Back when I was a teenager (oh, it hurts to say that was in the 80’s) my mother had a recipe for a simple macaroon–a bag of coconut, a can of condensed milk, dried cranberries, white chocolate chips, chopped macadamias–scooped into little balls and baked until golden.  They weren’t the lighter, fluffier macaroons that used egg whites; these were dense, chewy and caramelly–a cookie right up my alley.  The recipe was sadly lost until the day in 2001 when I was working at Border Grill as a pastry cook and I had to make a batch of their pajas (“straw” in Spanish, as they do resemble a pile of straw, or a haystack).  I laughed when I realized that it was essentially the same cookie, but their version was with chopped dried apricots, dark chocolate, and pecans.  I made hundreds of those pajas during my time at the restaurant, and the recipe is as natural as breathing. 

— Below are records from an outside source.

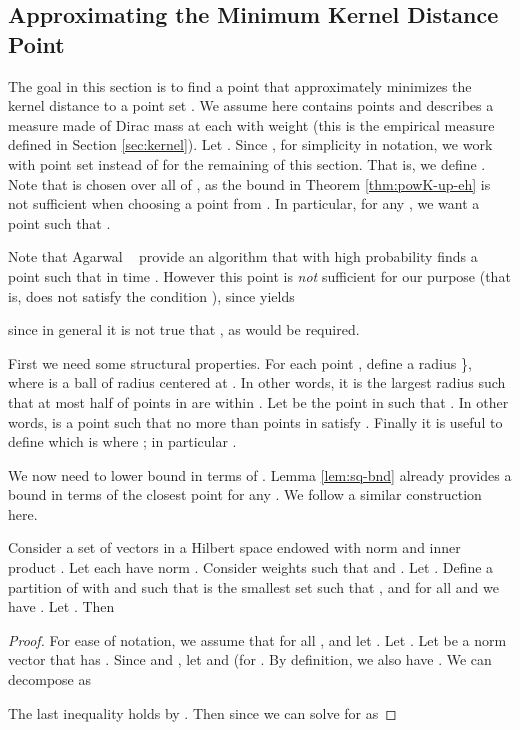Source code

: \documentclass[11pt]{myclass}
\begin{document}
\subsection{Approximating the Minimum Kernel Distance Point}
\label{app:phat+}
The goal in this section is to find a point that approximately minimizes the kernel distance to a point set .  We assume here  contains  points and describes a measure made of  Dirac mass at each  with weight  (this is the empirical measure  defined in Section \ref{sec:kernel}).  
Let . 
Since , for simplicity in notation, we work with point set  instead of  for the remaining of this section. 
That is, we define .  
Note that  is chosen over all of , as the bound in Theorem \ref{thm:powK-up-eh} is not sufficient when choosing a point from .  
In particular, for any , we want a point  such that .  

Note that Agarwal \etal~\cite{AHKS13} provide an algorithm that with high probability finds a point  such that  in time .  However this point  is \emph{not} sufficient for our purpose
(that is,  does not satisfy the condition  ),  since  yields  

since in general it is not true that , as would be required.  

First we need some structural properties. 
For each point , define a radius \}, where  is a ball of radius  centered at .  In other words, it is the largest radius such that at most half of points in  are within .  
Let  be the point in  such that .  
In other words,  is a point such that no more than  points in  satisfy .  
Finally it is useful to define  which is  where ; in particular .  

We now need to lower bound  in terms of .
Lemma \ref{lem:sq-bnd} already provides a bound in terms of the closest point for any .  We follow a similar construction here.  


\begin{lemma}
\label{lem:vec-shrink2}
Consider a set  of vectors in a Hilbert space endowed with norm  and inner product .  Let each  have norm .  
Consider weights  such that  and .  Let .  Define a partition of  with  and  such that  is the smallest set such that , and for all  and  we have .  Let .
Then
 
\end{lemma}
\begin{proof}
For ease of notation, we assume that  for all , and let .    Let .  
Let  be a norm  vector that has .
Since   and , 
let  and  (for . 
By definition, we also have . 
We can decompose  as 

The last inequality holds by .  
Then since  we can solve for  as 

\end{proof}
\end{document}
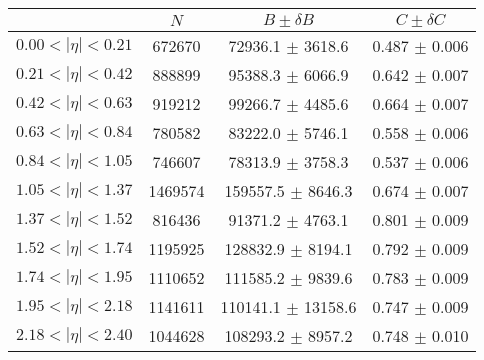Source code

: \begin{tabular}{lccc}
\hline
    &   $N$   & $B \pm \delta B$  &  $C \pm \delta C$ \\
\hline
$0.00 < |\eta| <0.21$          & 672670     & 72936.1    $\pm$ 3618.6 & 0.487      $\pm$ 0.006 \\
$0.21 < |\eta| <0.42$          & 888899     & 95388.3    $\pm$ 6066.9 & 0.642      $\pm$ 0.007 \\
$0.42 < |\eta| <0.63$          & 919212     & 99266.7    $\pm$ 4485.6 & 0.664      $\pm$ 0.007 \\
$0.63 < |\eta| <0.84$          & 780582     & 83222.0    $\pm$ 5746.1 & 0.558      $\pm$ 0.006 \\
$0.84 < |\eta| <1.05$          & 746607     & 78313.9    $\pm$ 3758.3 & 0.537      $\pm$ 0.006 \\
$1.05 < |\eta| <1.37$          & 1469574    & 159557.5   $\pm$ 8646.3 & 0.674      $\pm$ 0.007 \\
$1.37 < |\eta| <1.52$          & 816436     & 91371.2    $\pm$ 4763.1 & 0.801      $\pm$ 0.009 \\
$1.52 < |\eta| <1.74$          & 1195925    & 128832.9   $\pm$ 8194.1 & 0.792      $\pm$ 0.009 \\
$1.74 < |\eta| <1.95$          & 1110652    & 111585.2   $\pm$ 9839.6 & 0.783      $\pm$ 0.009 \\
$1.95 < |\eta| <2.18$          & 1141611    & 110141.1   $\pm$ 13158.6 & 0.747      $\pm$ 0.009 \\
$2.18 < |\eta| <2.40$          & 1044628    & 108293.2   $\pm$ 8957.2 & 0.748      $\pm$ 0.010 \\
\hline
\end{tabular}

It’s an incredibly easy recipe–just five ingredients–and a cinch to adapt to your personal tastes.  Don’t like pecans?  Use almonds!  Can’t stand cranberries?  Swap them with dried cherries!  The possibilities are endless! 

Pajas

adapted from Border Grill

1-7 ounce bag shredded, sweetened coconut

1 cup chocolate chips

1 cup dried fruit–cranberries, cherries and apricots (chopped) are best

1 cup chopped nuts such as pecans, macadamias, or almonds

1-14 ounce can sweetened condensed milk

  1. Preheat oven to 325°.
  2. In a large mixing bowl, combine all 5 ingredients and stir until well coated with the condensed milk.
  3. Line baking sheets with parchment paper (I mean it, too–these will stick to an unlined pan!)
  4. Scoop dough into golf-ball sized pieces and place 1″ apart on lined sheet pan.
  5. Bake for 20-24 minutes, until coconut is a dark golden brown.
  6. Cool completely on pan, peel off from parchment paper.